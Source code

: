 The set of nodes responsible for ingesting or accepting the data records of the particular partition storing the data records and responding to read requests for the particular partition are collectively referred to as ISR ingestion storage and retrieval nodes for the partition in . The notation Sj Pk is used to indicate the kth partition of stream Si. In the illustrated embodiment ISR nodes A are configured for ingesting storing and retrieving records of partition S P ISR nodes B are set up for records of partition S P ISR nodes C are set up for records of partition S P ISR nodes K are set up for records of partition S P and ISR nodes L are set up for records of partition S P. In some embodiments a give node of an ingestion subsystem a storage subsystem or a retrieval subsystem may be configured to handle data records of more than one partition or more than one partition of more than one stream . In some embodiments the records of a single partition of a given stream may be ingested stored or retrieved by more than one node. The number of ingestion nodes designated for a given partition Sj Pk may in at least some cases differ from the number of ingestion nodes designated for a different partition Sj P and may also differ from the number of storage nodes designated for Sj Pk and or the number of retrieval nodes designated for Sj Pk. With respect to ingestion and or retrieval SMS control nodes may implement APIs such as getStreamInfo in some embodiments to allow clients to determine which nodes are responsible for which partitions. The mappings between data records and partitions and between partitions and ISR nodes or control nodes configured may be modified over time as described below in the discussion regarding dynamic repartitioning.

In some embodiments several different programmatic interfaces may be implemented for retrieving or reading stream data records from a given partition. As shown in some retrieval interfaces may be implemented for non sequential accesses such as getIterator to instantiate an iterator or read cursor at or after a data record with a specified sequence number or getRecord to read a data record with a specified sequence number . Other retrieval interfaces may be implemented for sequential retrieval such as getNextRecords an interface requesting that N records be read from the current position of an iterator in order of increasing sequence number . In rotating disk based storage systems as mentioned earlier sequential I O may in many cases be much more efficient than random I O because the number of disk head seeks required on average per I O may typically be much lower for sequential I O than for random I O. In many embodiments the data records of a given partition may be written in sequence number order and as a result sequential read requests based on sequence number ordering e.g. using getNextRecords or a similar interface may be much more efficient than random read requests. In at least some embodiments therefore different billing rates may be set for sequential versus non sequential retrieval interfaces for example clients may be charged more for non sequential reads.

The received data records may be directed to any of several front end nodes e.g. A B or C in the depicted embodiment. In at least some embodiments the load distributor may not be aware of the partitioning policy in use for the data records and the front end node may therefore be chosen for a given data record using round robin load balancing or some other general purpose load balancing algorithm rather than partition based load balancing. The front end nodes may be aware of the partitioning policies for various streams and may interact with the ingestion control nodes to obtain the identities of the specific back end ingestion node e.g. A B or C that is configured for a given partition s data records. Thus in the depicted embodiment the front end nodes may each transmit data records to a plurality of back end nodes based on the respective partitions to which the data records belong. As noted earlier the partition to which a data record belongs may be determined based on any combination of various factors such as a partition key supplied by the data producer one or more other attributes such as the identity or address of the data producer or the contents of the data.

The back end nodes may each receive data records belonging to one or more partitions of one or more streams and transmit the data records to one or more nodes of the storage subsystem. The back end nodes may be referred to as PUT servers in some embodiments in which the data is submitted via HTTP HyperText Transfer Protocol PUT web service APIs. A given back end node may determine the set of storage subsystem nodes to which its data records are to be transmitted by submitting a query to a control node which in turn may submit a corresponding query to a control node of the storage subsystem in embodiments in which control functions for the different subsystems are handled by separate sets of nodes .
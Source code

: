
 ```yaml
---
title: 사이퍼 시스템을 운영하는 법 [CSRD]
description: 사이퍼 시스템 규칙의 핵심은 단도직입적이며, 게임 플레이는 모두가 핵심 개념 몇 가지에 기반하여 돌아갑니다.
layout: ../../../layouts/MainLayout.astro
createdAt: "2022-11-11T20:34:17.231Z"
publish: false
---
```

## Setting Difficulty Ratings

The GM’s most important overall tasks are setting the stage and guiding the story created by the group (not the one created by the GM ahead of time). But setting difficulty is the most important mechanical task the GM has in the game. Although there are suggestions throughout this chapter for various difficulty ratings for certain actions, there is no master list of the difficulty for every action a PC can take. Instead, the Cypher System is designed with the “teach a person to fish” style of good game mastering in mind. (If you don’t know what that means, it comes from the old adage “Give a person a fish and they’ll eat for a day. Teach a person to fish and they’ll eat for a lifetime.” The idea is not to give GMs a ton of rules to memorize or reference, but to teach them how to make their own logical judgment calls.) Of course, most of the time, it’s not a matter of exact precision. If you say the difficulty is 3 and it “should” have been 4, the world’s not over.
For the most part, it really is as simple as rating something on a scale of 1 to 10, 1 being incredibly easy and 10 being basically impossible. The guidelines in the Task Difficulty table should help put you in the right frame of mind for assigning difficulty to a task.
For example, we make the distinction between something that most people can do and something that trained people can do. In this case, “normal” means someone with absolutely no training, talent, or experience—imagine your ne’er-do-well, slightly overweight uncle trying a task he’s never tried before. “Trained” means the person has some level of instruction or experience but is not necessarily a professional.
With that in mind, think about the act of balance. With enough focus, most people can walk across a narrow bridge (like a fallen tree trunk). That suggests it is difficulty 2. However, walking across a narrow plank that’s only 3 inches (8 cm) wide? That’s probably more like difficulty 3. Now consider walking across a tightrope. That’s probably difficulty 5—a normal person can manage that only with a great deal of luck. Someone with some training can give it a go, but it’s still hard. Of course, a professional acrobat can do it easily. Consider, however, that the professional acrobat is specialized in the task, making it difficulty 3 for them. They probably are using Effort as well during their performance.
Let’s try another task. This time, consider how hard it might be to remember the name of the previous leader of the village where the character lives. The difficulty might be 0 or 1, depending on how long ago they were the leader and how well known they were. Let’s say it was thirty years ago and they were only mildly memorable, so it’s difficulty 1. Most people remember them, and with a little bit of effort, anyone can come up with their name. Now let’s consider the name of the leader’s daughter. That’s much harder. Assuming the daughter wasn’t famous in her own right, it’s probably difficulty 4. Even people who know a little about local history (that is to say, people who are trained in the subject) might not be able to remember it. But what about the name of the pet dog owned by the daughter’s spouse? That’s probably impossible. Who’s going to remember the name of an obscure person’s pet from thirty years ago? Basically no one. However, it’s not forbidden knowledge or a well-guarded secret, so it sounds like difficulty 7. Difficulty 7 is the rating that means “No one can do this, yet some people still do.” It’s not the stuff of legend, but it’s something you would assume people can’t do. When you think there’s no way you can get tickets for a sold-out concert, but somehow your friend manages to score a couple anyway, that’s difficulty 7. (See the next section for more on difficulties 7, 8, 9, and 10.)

**********

§ ASSIGNED TASK: Among the lines above, repeat exactly those from the line with "For the most" to the line with "For example, we", counting both ends.

§ SOLUTION TO THIS TASK:
For the most part, it really is as simple as rating something on a scale of 1 to 10, 1 being incredibly easy and 10 being basically impossible. The guidelines in the Task Difficulty table should help put you in the right frame of mind for assigning difficulty to a task.
For example, we make the distinction between something that most people can do and something that trained people can do. In this case, “normal” means someone with absolutely no training, talent, or experience—imagine your ne’er-do-well, slightly overweight uncle trying a task he’s never tried before. “Trained” means the person has some level of instruction or experience but is not necessarily a professional.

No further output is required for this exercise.